A Predator’s History

 


Happy Halloween, everyone!


Let’s talk about zmeys.zmey


A zmey (змей, sometimes inaccurately translated as “dragon”) is a creature from Balkan mythology. They fly, they have scales, they can shape-shift, and they like to either eat or have sex with humans.


I’ve wanted to do something with zmeys (zmeyove, if you want to be pedantic about plurals) for a long time, but finally a conversation with Melissa Walshe got me off my butt and writing some thoughts about what it would mean to be an obligate anthropophage.


Let’s say I (a zmey) need to eat 1 pig a week to survive (assuming no other sources of meat), that gives me 52 pigs a year. So a ratio of about 1 zmey to 50 humans. Dunbar’s number (for humans) is between 150 and 200 people, which sets the limits of a traditional human settlement (i.e. a village), which could support a family of three to four zmeys. Or a mommy zmeyka, a daddy zmey, and two little baby zmeycheta.

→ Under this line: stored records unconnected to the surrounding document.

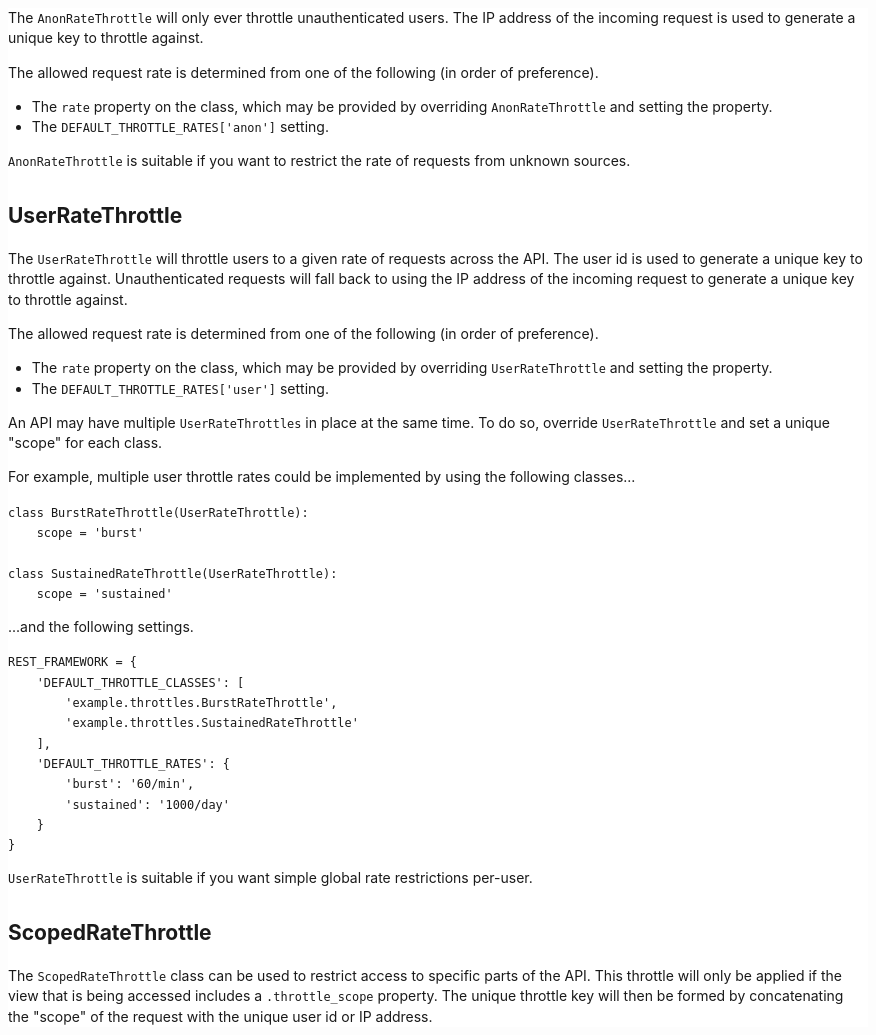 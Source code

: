 The `AnonRateThrottle` will only ever throttle unauthenticated users. The IP address of the incoming request is used to generate a unique key to throttle against.

The allowed request rate is determined from one of the following (in order of preference).

- The `rate` property on the class, which may be provided by overriding `AnonRateThrottle` and setting the property.
- The `DEFAULT_THROTTLE_RATES['anon']` setting.

`AnonRateThrottle` is suitable if you want to restrict the rate of requests from unknown sources.

## UserRateThrottle

The `UserRateThrottle` will throttle users to a given rate of requests across the API. The user id is used to generate a unique key to throttle against. Unauthenticated requests will fall back to using the IP address of the incoming request to generate a unique key to throttle against.

The allowed request rate is determined from one of the following (in order of preference).

- The `rate` property on the class, which may be provided by overriding `UserRateThrottle` and setting the property.
- The `DEFAULT_THROTTLE_RATES['user']` setting.

An API may have multiple `UserRateThrottles` in place at the same time. To do so, override `UserRateThrottle` and set a unique "scope" for each class.

For example, multiple user throttle rates could be implemented by using the following classes...

```
class BurstRateThrottle(UserRateThrottle):
    scope = 'burst'

class SustainedRateThrottle(UserRateThrottle):
    scope = 'sustained'
```

...and the following settings.

```
REST_FRAMEWORK = {
    'DEFAULT_THROTTLE_CLASSES': [
        'example.throttles.BurstRateThrottle',
        'example.throttles.SustainedRateThrottle'
    ],
    'DEFAULT_THROTTLE_RATES': {
        'burst': '60/min',
        'sustained': '1000/day'
    }
}
```

`UserRateThrottle` is suitable if you want simple global rate restrictions per-user.

## ScopedRateThrottle

The `ScopedRateThrottle` class can be used to restrict access to specific parts of the API. This throttle will only be applied if the view that is being accessed includes a `.throttle_scope` property. The unique throttle key will then be formed by concatenating the "scope" of the request with the unique user id or IP address.


[cache-docs]: https://docs.djangoproject.com/en/stable/topics/cache/#setting-up-the-cache
[cache-setting]: https://docs.djangoproject.com/en/stable/ref/settings/#caches
[cite]: https://developer.twitter.com/en/docs/basics/rate-limiting
[gh5181]: https://github.com/encode/django-rest-framework/issues/5181
[identifying-clients]: http://oxpedia.org/wiki/index.php?title=AppSuite:Grizzly#Multiple_Proxies_in_front_of_the_cluster
[permissions]: permissions.md
[race]: https://en.wikipedia.org/wiki/Race_condition#Data_race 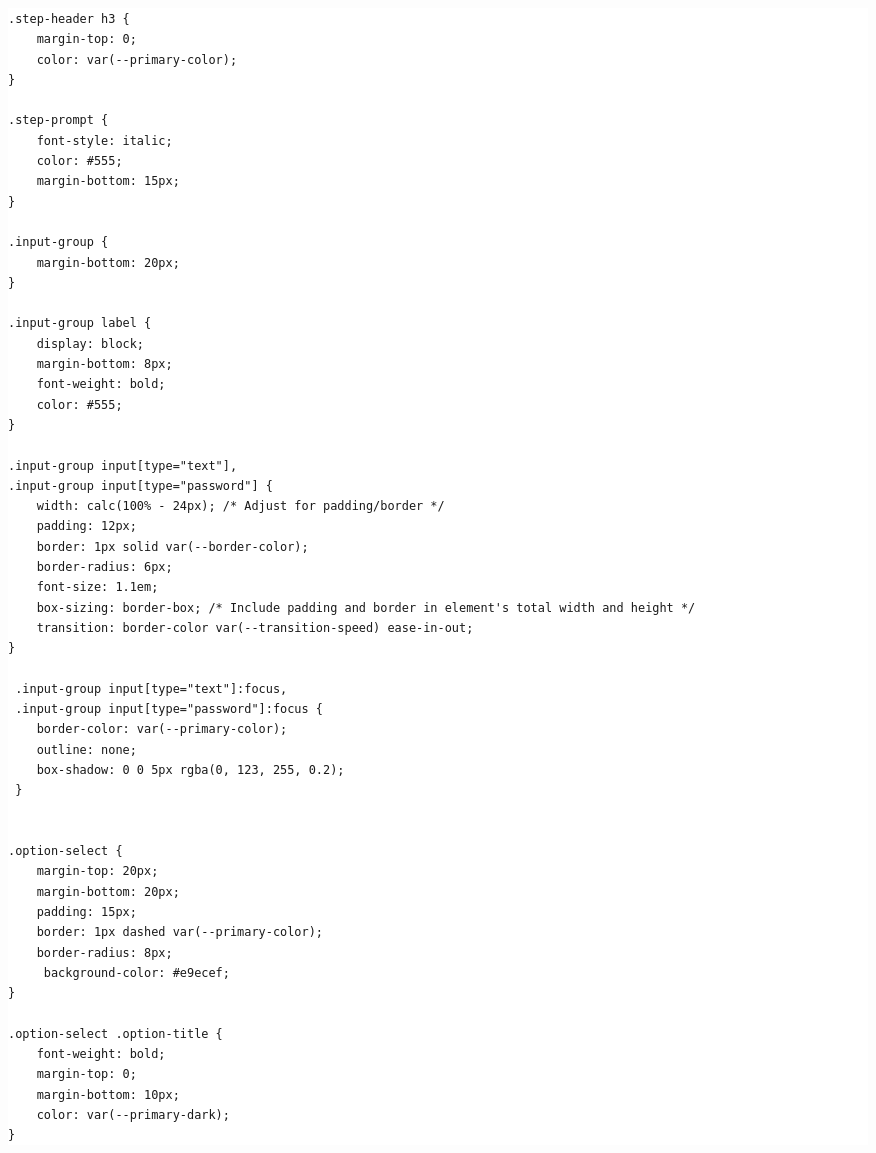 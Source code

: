 
    .step-header h3 {
        margin-top: 0;
        color: var(--primary-color);
    }

    .step-prompt {
        font-style: italic;
        color: #555;
        margin-bottom: 15px;
    }

    .input-group {
        margin-bottom: 20px;
    }

    .input-group label {
        display: block;
        margin-bottom: 8px;
        font-weight: bold;
        color: #555;
    }

    .input-group input[type="text"],
    .input-group input[type="password"] {
        width: calc(100% - 24px); /* Adjust for padding/border */
        padding: 12px;
        border: 1px solid var(--border-color);
        border-radius: 6px;
        font-size: 1.1em;
        box-sizing: border-box; /* Include padding and border in element's total width and height */
        transition: border-color var(--transition-speed) ease-in-out;
    }

     .input-group input[type="text"]:focus,
     .input-group input[type="password"]:focus {
        border-color: var(--primary-color);
        outline: none;
        box-shadow: 0 0 5px rgba(0, 123, 255, 0.2);
     }


    .option-select {
        margin-top: 20px;
        margin-bottom: 20px;
        padding: 15px;
        border: 1px dashed var(--primary-color);
        border-radius: 8px;
         background-color: #e9ecef;
    }

    .option-select .option-title {
        font-weight: bold;
        margin-top: 0;
        margin-bottom: 10px;
        color: var(--primary-dark);
    }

Zmeys should have an instinctive distrust of anyone outside their nuclear family (and want to drive off their older children as they have more babies). So they don’t have much culture. They can’t cooperate or learn from each other, but they have to be much smarter than humans (individually and as a village) in order to hunt effectively. A long lifespan and a certain ruthlessness (psychopathy?) wouldn’t hurt either.


For their prehistory, zmeys live in small family units widely scattered with their human herds. But in some places, the land is rich enough to support high enough populations of humans, that more than eight zmeys can come together in one place. They exchange ideas, and kick off the agricultural revolution as the next step in the domestication of humans.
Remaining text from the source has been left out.